::: PROVIDED MATERIAL

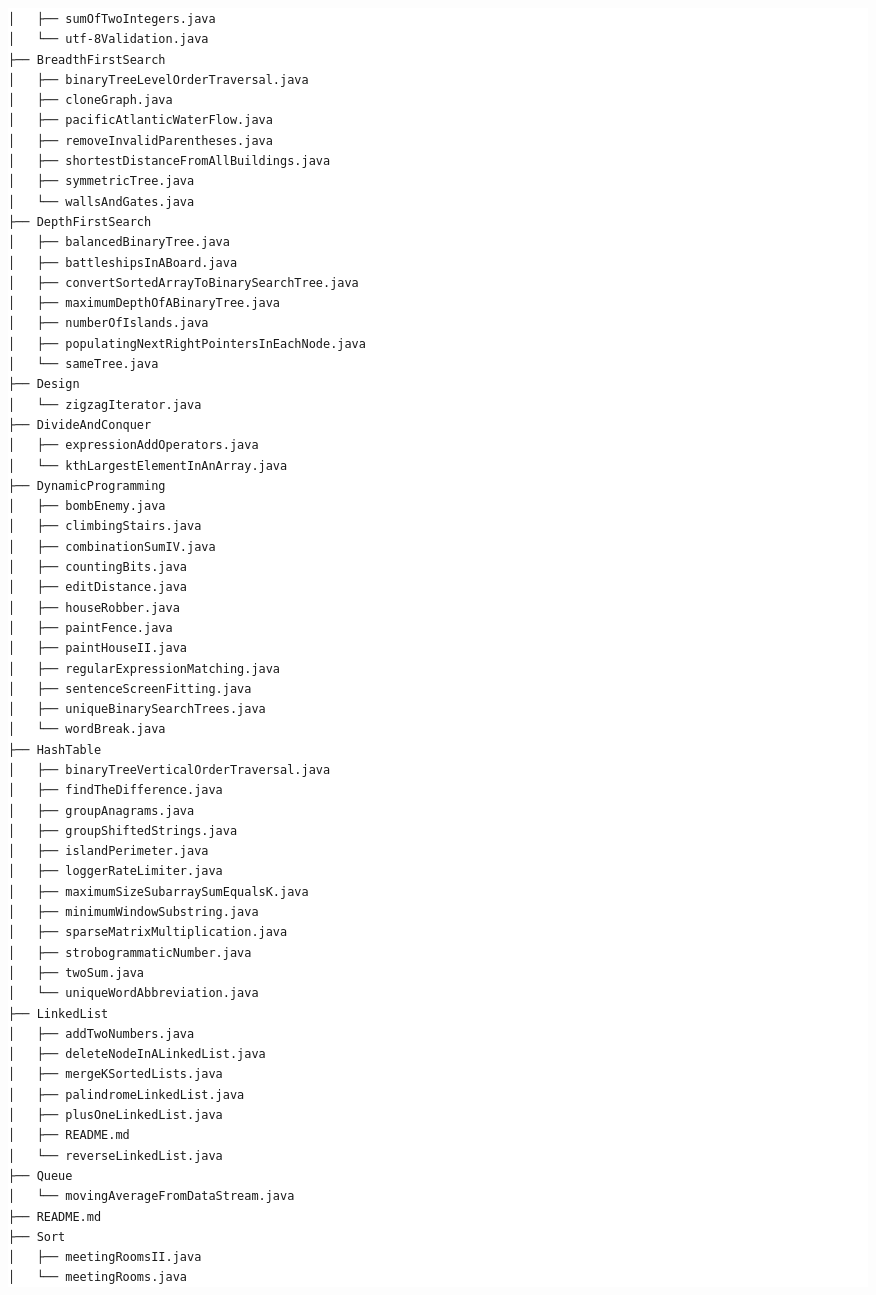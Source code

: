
 ```
│   ├── sumOfTwoIntegers.java
│   └── utf-8Validation.java
├── BreadthFirstSearch
│   ├── binaryTreeLevelOrderTraversal.java
│   ├── cloneGraph.java
│   ├── pacificAtlanticWaterFlow.java
│   ├── removeInvalidParentheses.java
│   ├── shortestDistanceFromAllBuildings.java
│   ├── symmetricTree.java
│   └── wallsAndGates.java
├── DepthFirstSearch
│   ├── balancedBinaryTree.java
│   ├── battleshipsInABoard.java
│   ├── convertSortedArrayToBinarySearchTree.java
│   ├── maximumDepthOfABinaryTree.java
│   ├── numberOfIslands.java
│   ├── populatingNextRightPointersInEachNode.java
│   └── sameTree.java
├── Design
│   └── zigzagIterator.java
├── DivideAndConquer
│   ├── expressionAddOperators.java
│   └── kthLargestElementInAnArray.java
├── DynamicProgramming
│   ├── bombEnemy.java
│   ├── climbingStairs.java
│   ├── combinationSumIV.java
│   ├── countingBits.java
│   ├── editDistance.java
│   ├── houseRobber.java
│   ├── paintFence.java
│   ├── paintHouseII.java
│   ├── regularExpressionMatching.java
│   ├── sentenceScreenFitting.java
│   ├── uniqueBinarySearchTrees.java
│   └── wordBreak.java
├── HashTable
│   ├── binaryTreeVerticalOrderTraversal.java
│   ├── findTheDifference.java
│   ├── groupAnagrams.java
│   ├── groupShiftedStrings.java
│   ├── islandPerimeter.java
│   ├── loggerRateLimiter.java
│   ├── maximumSizeSubarraySumEqualsK.java
│   ├── minimumWindowSubstring.java
│   ├── sparseMatrixMultiplication.java
│   ├── strobogrammaticNumber.java
│   ├── twoSum.java
│   └── uniqueWordAbbreviation.java
├── LinkedList
│   ├── addTwoNumbers.java
│   ├── deleteNodeInALinkedList.java
│   ├── mergeKSortedLists.java
│   ├── palindromeLinkedList.java
│   ├── plusOneLinkedList.java
│   ├── README.md
│   └── reverseLinkedList.java
├── Queue
│   └── movingAverageFromDataStream.java
├── README.md
├── Sort
│   ├── meetingRoomsII.java
│   └── meetingRooms.java
```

::::::

WHAT THE TASK ASKS:
The answer is the full listing above, repeated exactly, with its pictures removed.

WRITTEN RESPONSE:
Source code

:
 ```
│   ├── sumOfTwoIntegers.java
│   └── utf-8Validation.java
├── BreadthFirstSearch
│   ├── binaryTreeLevelOrderTraversal.java
│   ├── cloneGraph.java
│   ├── pacificAtlanticWaterFlow.java
│   ├── removeInvalidParentheses.java
│   ├── shortestDistanceFromAllBuildings.java
│   ├── symmetricTree.java
│   └── wallsAndGates.java
├── DepthFirstSearch
│   ├── balancedBinaryTree.java
│   ├── battleshipsInABoard.java
│   ├── convertSortedArrayToBinarySearchTree.java
│   ├── maximumDepthOfABinaryTree.java
│   ├── numberOfIslands.java
│   ├── populatingNextRightPointersInEachNode.java
│   └── sameTree.java
├── Design
│   └── zigzagIterator.java
├── DivideAndConquer
│   ├── expressionAddOperators.java
│   └── kthLargestElementInAnArray.java
├── DynamicProgramming
│   ├── bombEnemy.java
│   ├── climbingStairs.java
│   ├── combinationSumIV.java
│   ├── countingBits.java
│   ├── editDistance.java
│   ├── houseRobber.java
│   ├── paintFence.java
│   ├── paintHouseII.java
│   ├── regularExpressionMatching.java
│   ├── sentenceScreenFitting.java
│   ├── uniqueBinarySearchTrees.java
│   └── wordBreak.java
├── HashTable
│   ├── binaryTreeVerticalOrderTraversal.java
│   ├── findTheDifference.java
│   ├── groupAnagrams.java
│   ├── groupShiftedStrings.java
│   ├── islandPerimeter.java
│   ├── loggerRateLimiter.java
│   ├── maximumSizeSubarraySumEqualsK.java
│   ├── minimumWindowSubstring.java
│   ├── sparseMatrixMultiplication.java
│   ├── strobogrammaticNumber.java
│   ├── twoSum.java
│   └── uniqueWordAbbreviation.java
├── LinkedList
│   ├── addTwoNumbers.java
│   ├── deleteNodeInALinkedList.java
│   ├── mergeKSortedLists.java
│   ├── palindromeLinkedList.java
│   ├── plusOneLinkedList.java
│   ├── README.md
│   └── reverseLinkedList.java
├── Queue
│   └── movingAverageFromDataStream.java
├── README.md
├── Sort
│   ├── meetingRoomsII.java
│   └── meetingRooms.java
```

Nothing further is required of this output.